▶ _Task item_: A line counts if it contains the word "editor" at least once. State how many such lines the records contain, giving the number alone.

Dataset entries
==================================================
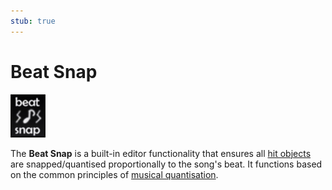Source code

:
 ```yaml
---
stub: true
---
```


# Beat Snap

![](img/beat_snap.png "The symbol for Beat Snap as portrayed in an early osu! editor build (circa 2007)")

The **Beat Snap** is a built-in editor functionality that ensures all [hit objects](/wiki/Hit_object) are snapped/quantised proportionally to the song's beat. It functions based on the common principles of [musical quantisation](https://en.wikipedia.org/wiki/Quantization_(music)).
==================================================
▶ _Answer section_: 2